The previous two plans of the 10-year strategy focused on raising public awareness through advertising campaigns, lowering blood alcohol levels, making high-risk roads safer through rumble strips and median barriers, and the more specific issue of mandating electronic stability control for light vehicles.
The weather on the Taupo-Tokoroa stretch of SH1 on Sunday was intermittently treacherous, police describing the crash scene between Wairakei and Atiamuri as wet though unsure if it had been raining at the time the crash happened.
Motorists on the highway around the time will have passed trucks and other large vehicles with spray pluming to the sides, noticed slippery conditions in some segments, and been wary of other vehicles perhaps not handling the conditions as quite they should.
Debate will continue over how quickly median strip separation should be completed, and whether something should be done about the levels and types of transport on the road, and, as an aside, whether there are enough places to pull over to answer that blasted cellphone.
By late in the week police believed there were no direct witnesses, despite the relatively open-view nature of the bend on which it happened, leaving room for questions over whether the actions of an unknown third and possibly unwitting party might have played any part in the catastrophe, although police have said they are not seeking any other vehicle.
It is possible, likely even, that there will never be full closure for bereaved whanau - it's hard to imagine, right now, how there could be.
But New Zealand has an internationally-respected road crash investigation team that will be doing its best to find out what happened, in the interests particularly of trying to ensure such tragic circumstances do not arise again.
While the usual tangihanga korero is taking place amid the grief at Timikara Marae, and the focus strengthens towards the wellbeing of the surviving two boys in the whanau, the ultimate tribute to this family may be in finally making State Highway 1, at least, a tragedy-free zone as far as that can be possibly achieved.

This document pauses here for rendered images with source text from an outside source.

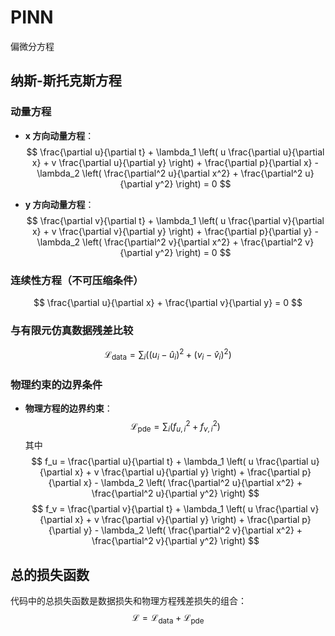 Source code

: # PINN
偏微分方程
## 纳斯-斯托克斯方程

### 动量方程

- **x 方向动量方程**：
  $$
  \frac{\partial u}{\partial t} + \lambda_1 \left( u \frac{\partial u}{\partial x} + v \frac{\partial u}{\partial y} \right) + \frac{\partial p}{\partial x} - \lambda_2 \left( \frac{\partial^2 u}{\partial x^2} + \frac{\partial^2 u}{\partial y^2} \right) = 0
  $$

- **y 方向动量方程**：
  $$
  \frac{\partial v}{\partial t} + \lambda_1 \left( u \frac{\partial v}{\partial x} + v \frac{\partial v}{\partial y} \right) + \frac{\partial p}{\partial y} - \lambda_2 \left( \frac{\partial^2 v}{\partial x^2} + \frac{\partial^2 v}{\partial y^2} \right) = 0
  $$

### 连续性方程（不可压缩条件）
$$
\frac{\partial u}{\partial x} + \frac{\partial v}{\partial y} = 0
$$





### 与有限元仿真数据残差比较


  $$
  \mathcal{L}_{\text{data}} = \sum_{i} \left( (u_i - \hat{u}_i)^2 + (v_i - \hat{v}_i)^2 \right)
  $$


### 物理约束的边界条件

- **物理方程的边界约束**：
  $$
  \mathcal{L}_{\text{pde}} = \sum_{i} \left( f_{u,i}^2 + f_{v,i}^2 \right)
  $$
  其中
  $$
  f_u = \frac{\partial u}{\partial t} + \lambda_1 \left( u \frac{\partial u}{\partial x} + v \frac{\partial u}{\partial y} \right) + \frac{\partial p}{\partial x} - \lambda_2 \left( \frac{\partial^2 u}{\partial x^2} + \frac{\partial^2 u}{\partial y^2} \right)
  $$
  $$
  f_v = \frac{\partial v}{\partial t} + \lambda_1 \left( u \frac{\partial v}{\partial x} + v \frac{\partial v}{\partial y} \right) + \frac{\partial p}{\partial y} - \lambda_2 \left( \frac{\partial^2 v}{\partial x^2} + \frac{\partial^2 v}{\partial y^2} \right)
  $$

## 总的损失函数

代码中的总损失函数是数据损失和物理方程残差损失的组合：
$$
\mathcal{L} = \mathcal{L}_{\text{data}} + \mathcal{L}_{\text{pde}}
$$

It is, after all, New Zealand's main drag, and carries huge and increasing numbers of logging and milk trucks which enter and exit the laneway at various points, along with the intercity freight movements and large numbers of tourist drivers, often people barely in the country a few hours or days, almost wholly unfamiliar with the variances of New Zealand's roading infrastructure.
As a very sad week comes to an end may we all remember to do our bit to be safe on the roads, and remember Jenny David and Margaret, Trinity, Chanley, Jahnero, Akacia, and Khyus, surviving sons and brothers Legacy and David, and eighth victim Jenny Rodgers.